* DATA TO PROCESS
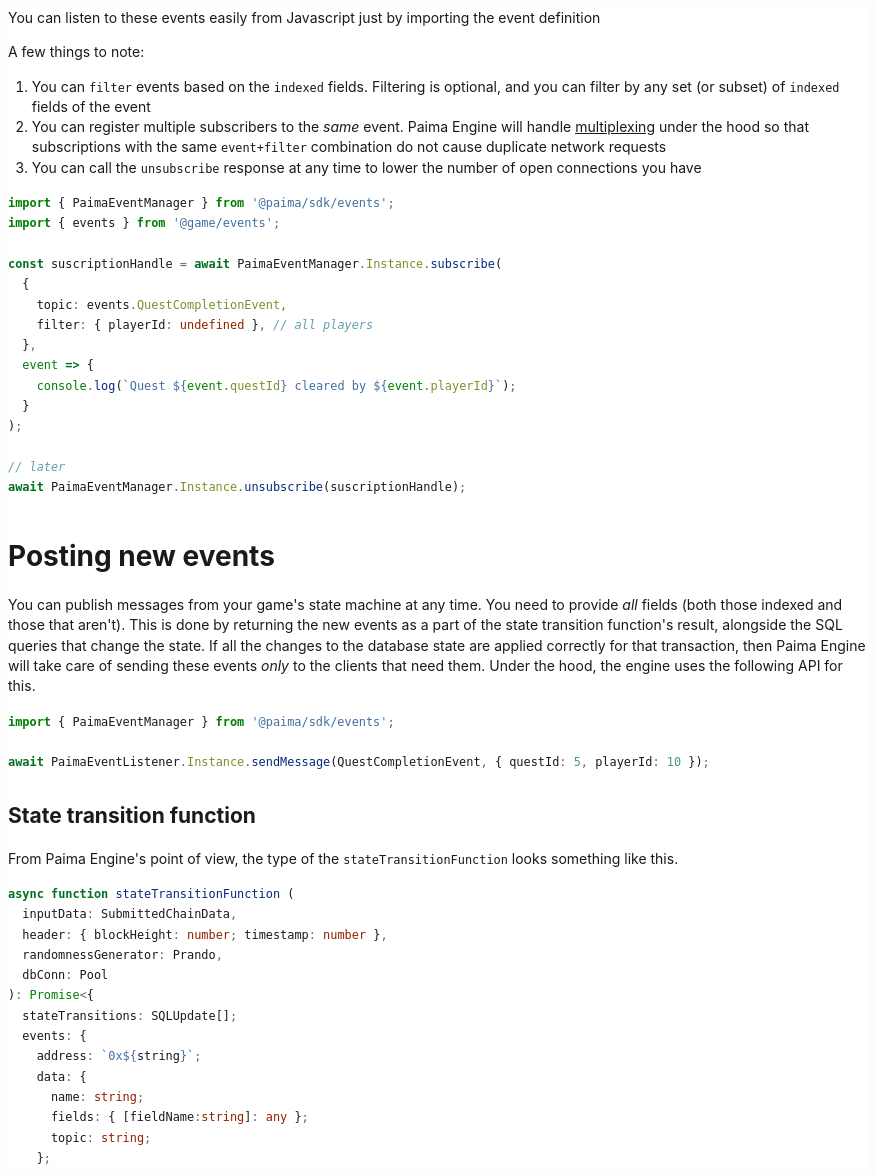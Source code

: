 You can listen to these events easily from Javascript just by importing the event definition

A few things to note:
1. You can `filter` events based on the `indexed` fields. Filtering is optional, and you can filter by any set (or subset) of `indexed` fields of the event
2. You can register multiple subscribers to the *same* event. Paima Engine will handle [multiplexing](https://en.wikipedia.org/wiki/Multiplexing) under the hood so that subscriptions with the same `event+filter` combination do not cause duplicate network requests
3. You can call the `unsubscribe` response at any time to lower the number of open connections you have

```ts
import { PaimaEventManager } from '@paima/sdk/events';
import { events } from '@game/events';

const suscriptionHandle = await PaimaEventManager.Instance.subscribe(
  {
    topic: events.QuestCompletionEvent,
    filter: { playerId: undefined }, // all players
  },
  event => {
    console.log(`Quest ${event.questId} cleared by ${event.playerId}`);
  }
);

// later
await PaimaEventManager.Instance.unsubscribe(suscriptionHandle);
```

# Posting new events

You can publish messages from your game's state machine at any time. You need to
provide *all* fields (both those indexed and those that aren't). This is done by
returning the new events as a part of the state transition function's result,
alongside the SQL queries that change the state. If all the changes to the
database state are applied correctly for that transaction, then Paima Engine
will take care of sending these events *only* to the clients that need them.
Under the hood, the engine uses the following API for this.

```ts
import { PaimaEventManager } from '@paima/sdk/events';

await PaimaEventListener.Instance.sendMessage(QuestCompletionEvent, { questId: 5, playerId: 10 });
```

## State transition function

From Paima Engine's point of view, the type of the `stateTransitionFunction`
looks something like this.

```ts
async function stateTransitionFunction (
  inputData: SubmittedChainData,
  header: { blockHeight: number; timestamp: number },
  randomnessGenerator: Prando,
  dbConn: Pool
): Promise<{
  stateTransitions: SQLUpdate[];
  events: {
    address: `0x${string}`;
    data: {
      name: string;
      fields: { [fieldName:string]: any };
      topic: string;
    };
```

* ABOUT THIS EXERCISE
None of the pictures should be carried over when the data above is transcribed exactly.

* REPLY
Source code

: You can listen to these events easily from Javascript just by importing the event definition

A few things to note:
1. You can `filter` events based on the `indexed` fields. Filtering is optional, and you can filter by any set (or subset) of `indexed` fields of the event
2. You can register multiple subscribers to the *same* event. Paima Engine will handle [multiplexing](https://en.wikipedia.org/wiki/Multiplexing) under the hood so that subscriptions with the same `event+filter` combination do not cause duplicate network requests
3. You can call the `unsubscribe` response at any time to lower the number of open connections you have

```ts
import { PaimaEventManager } from '@paima/sdk/events';
import { events } from '@game/events';

const suscriptionHandle = await PaimaEventManager.Instance.subscribe(
  {
    topic: events.QuestCompletionEvent,
    filter: { playerId: undefined }, // all players
  },
  event => {
    console.log(`Quest ${event.questId} cleared by ${event.playerId}`);
  }
);

// later
await PaimaEventManager.Instance.unsubscribe(suscriptionHandle);
```

# Posting new events

You can publish messages from your game's state machine at any time. You need to
provide *all* fields (both those indexed and those that aren't). This is done by
returning the new events as a part of the state transition function's result,
alongside the SQL queries that change the state. If all the changes to the
database state are applied correctly for that transaction, then Paima Engine
will take care of sending these events *only* to the clients that need them.
Under the hood, the engine uses the following API for this.

```ts
import { PaimaEventManager } from '@paima/sdk/events';

await PaimaEventListener.Instance.sendMessage(QuestCompletionEvent, { questId: 5, playerId: 10 });
```

## State transition function

From Paima Engine's point of view, the type of the `stateTransitionFunction`
looks something like this.

```ts
async function stateTransitionFunction (
  inputData: SubmittedChainData,
  header: { blockHeight: number; timestamp: number },
  randomnessGenerator: Prando,
  dbConn: Pool
): Promise<{
  stateTransitions: SQLUpdate[];
  events: {
    address: `0x${string}`;
    data: {
      name: string;
      fields: { [fieldName:string]: any };
      topic: string;
    };
```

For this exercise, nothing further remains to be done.